The tire is ruined, which super sucks to the tune of about $300. Like I’ve said in previous posts, Z rated tires don’t come cheap. But, if anybody has a line on a good price for some decent 235/50ZR18 tires, let me know. Thing is, just last Friday, I had my winter tires swapped off my car for my summer tires. My Dunlop WinterSport M3 winter tires are actually more expensive than the set I run in summer, so I suppose I should count myself lucky that it wasn’t one of them.
Better yet, when I pulled off the road into a parking lot to change my tire, I had 7 different guys come up offer to help me change the tire, when clearly, I was doing okay by myself. That’s fine, I don’t really resent people being helpful, but it seems odd that so many people assume that an able bodied person would need assistance changing a flat. I mean, jeez! It’s a task that can be performed with rudimentary tools at the side of the road, how hard could it be?

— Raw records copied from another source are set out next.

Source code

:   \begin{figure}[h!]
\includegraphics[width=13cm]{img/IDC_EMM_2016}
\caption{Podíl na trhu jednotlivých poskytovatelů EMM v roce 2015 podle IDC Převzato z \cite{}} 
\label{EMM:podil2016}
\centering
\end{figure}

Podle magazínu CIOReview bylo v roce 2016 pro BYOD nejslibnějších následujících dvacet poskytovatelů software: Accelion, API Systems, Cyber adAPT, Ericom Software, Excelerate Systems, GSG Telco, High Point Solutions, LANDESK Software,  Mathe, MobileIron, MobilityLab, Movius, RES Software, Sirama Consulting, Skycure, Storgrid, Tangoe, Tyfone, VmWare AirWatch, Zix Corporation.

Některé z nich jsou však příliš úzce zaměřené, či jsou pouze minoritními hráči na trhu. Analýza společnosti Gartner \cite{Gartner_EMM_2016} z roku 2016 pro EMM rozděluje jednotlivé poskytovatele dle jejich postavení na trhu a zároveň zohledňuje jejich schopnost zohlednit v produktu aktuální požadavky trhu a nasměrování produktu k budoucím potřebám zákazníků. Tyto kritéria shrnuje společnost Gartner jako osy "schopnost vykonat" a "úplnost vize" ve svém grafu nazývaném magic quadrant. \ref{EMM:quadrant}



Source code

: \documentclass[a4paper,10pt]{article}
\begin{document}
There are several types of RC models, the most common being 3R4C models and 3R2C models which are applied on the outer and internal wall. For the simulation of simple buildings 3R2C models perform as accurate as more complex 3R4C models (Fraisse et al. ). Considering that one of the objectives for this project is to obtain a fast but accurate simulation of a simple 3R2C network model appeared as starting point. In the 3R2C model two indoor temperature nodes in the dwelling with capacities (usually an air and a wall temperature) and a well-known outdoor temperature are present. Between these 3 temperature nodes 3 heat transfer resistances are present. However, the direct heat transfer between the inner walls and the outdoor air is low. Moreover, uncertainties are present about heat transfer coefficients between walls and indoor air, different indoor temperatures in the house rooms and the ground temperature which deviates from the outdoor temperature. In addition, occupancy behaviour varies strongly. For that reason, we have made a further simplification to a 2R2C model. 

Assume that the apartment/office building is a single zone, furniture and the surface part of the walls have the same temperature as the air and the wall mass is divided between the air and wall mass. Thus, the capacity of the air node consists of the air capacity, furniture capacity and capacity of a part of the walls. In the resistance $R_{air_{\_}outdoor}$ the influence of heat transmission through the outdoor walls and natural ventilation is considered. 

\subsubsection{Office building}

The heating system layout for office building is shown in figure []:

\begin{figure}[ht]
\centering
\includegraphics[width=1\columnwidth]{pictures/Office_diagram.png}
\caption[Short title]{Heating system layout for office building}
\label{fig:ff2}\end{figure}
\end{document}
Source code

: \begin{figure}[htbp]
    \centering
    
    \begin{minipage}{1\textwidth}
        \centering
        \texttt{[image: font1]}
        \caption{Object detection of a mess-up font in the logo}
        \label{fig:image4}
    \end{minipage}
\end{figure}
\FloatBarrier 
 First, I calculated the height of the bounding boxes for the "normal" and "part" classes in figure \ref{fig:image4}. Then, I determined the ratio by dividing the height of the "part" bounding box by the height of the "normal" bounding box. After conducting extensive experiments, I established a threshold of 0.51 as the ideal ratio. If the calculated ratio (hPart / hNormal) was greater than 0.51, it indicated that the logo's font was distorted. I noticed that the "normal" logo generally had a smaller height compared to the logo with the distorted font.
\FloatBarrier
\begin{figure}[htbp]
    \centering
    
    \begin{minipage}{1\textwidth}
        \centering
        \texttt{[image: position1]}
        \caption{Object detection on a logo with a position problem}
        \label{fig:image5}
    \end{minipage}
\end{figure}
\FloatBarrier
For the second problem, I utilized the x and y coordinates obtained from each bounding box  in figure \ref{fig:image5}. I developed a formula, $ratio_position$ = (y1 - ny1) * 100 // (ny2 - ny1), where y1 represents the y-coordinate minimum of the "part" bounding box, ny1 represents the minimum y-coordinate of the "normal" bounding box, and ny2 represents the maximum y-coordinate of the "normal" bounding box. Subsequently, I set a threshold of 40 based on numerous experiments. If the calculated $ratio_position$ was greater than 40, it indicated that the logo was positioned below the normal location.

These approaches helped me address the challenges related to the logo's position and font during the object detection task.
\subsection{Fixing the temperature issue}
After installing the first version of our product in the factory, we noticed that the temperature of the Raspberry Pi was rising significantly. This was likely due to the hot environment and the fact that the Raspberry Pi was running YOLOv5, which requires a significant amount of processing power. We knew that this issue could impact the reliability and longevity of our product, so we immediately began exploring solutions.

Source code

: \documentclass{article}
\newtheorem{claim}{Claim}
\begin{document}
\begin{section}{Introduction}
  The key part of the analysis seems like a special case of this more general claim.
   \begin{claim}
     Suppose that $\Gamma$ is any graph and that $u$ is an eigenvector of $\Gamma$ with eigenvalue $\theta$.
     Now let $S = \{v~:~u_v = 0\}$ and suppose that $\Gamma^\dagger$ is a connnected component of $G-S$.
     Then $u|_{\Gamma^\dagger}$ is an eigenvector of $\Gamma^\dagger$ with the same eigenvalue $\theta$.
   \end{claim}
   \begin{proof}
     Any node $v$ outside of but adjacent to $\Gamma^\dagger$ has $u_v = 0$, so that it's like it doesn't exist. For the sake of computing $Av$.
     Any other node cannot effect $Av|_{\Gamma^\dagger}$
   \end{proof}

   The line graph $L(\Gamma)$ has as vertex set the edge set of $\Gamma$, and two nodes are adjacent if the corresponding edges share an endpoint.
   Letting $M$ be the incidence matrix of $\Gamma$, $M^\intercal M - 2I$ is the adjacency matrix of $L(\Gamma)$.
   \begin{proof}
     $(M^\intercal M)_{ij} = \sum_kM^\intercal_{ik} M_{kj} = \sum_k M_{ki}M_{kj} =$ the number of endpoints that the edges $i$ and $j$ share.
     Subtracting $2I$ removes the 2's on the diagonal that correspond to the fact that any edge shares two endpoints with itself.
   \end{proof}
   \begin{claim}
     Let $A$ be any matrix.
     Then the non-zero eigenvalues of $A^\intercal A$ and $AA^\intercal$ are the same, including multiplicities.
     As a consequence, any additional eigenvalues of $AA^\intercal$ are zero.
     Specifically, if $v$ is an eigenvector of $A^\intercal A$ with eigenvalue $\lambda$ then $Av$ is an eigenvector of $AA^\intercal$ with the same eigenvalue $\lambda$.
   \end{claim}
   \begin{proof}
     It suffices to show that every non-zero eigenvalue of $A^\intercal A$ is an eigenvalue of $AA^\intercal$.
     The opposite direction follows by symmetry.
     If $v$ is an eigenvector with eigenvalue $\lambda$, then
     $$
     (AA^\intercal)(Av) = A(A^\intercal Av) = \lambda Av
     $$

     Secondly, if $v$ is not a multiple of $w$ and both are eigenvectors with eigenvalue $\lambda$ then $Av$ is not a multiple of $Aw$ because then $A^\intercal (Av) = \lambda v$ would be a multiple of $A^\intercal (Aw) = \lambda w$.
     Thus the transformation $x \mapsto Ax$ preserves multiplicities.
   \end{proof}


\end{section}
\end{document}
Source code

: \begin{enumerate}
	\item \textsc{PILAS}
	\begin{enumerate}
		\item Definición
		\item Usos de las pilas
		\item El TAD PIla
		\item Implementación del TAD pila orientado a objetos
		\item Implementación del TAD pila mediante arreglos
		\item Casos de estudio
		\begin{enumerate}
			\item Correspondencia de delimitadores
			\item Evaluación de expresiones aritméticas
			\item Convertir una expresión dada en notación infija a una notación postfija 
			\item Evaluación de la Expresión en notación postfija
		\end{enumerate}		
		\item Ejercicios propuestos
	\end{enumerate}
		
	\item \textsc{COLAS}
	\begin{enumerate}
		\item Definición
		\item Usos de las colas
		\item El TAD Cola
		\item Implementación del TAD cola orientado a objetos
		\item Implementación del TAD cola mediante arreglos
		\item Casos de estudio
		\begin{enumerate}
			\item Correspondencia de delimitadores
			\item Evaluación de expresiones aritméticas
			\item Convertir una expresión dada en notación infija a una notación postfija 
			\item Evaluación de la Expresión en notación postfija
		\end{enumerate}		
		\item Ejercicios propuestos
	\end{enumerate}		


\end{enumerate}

There was one guy who did annoy me though. He came up while I was hunched over, loosening lug nuts, getting my knees all muddy from the rain and dirt on the ground, and said “Baby, where your boyfriend at to help you change that?” I replied “He would only get in my way.” because the last thing you want to tell some sleazy guy with a line like that is that you don’t have a boyfriend. He nudged the spare tire that was sitting on the ground with his toe and came back at me with “I’ll get down and dirty wit-choo”, so I gripped my little tire iron, stood up and smiled, then employed my stern voice, saying “I got this, thanks.” He finally took the hint and walked on toward the liquor store across the street from where I had stopped. Good riddance. After that a lady in an SUV parked next to me and rolled down her window to say “Girl, you remind me of myself, doing that!”, then proceeded to carry on a conversation on her mobile phone while watching me change the tire. If not for people pestering me while I was trying to take care of the problem, I probably could have finished in half the time it took me. It wasn’t too stressful when all was said and done, but I definitely could have done without it. Later, I tried to cheer myself up with a cherry limeade from Taco Bell -it didn’t work, but it tasted good. So, word to the wise, stay clear of those scrapper trucks. Go ahead and call them in when you see them maneuvering around on city streets with lawnmowers, fridges, pipes and debris balanced precariously in a pile in the bed of the truck, because the next tire that runs flat as a result of the crap that falls off their trucks could be yours.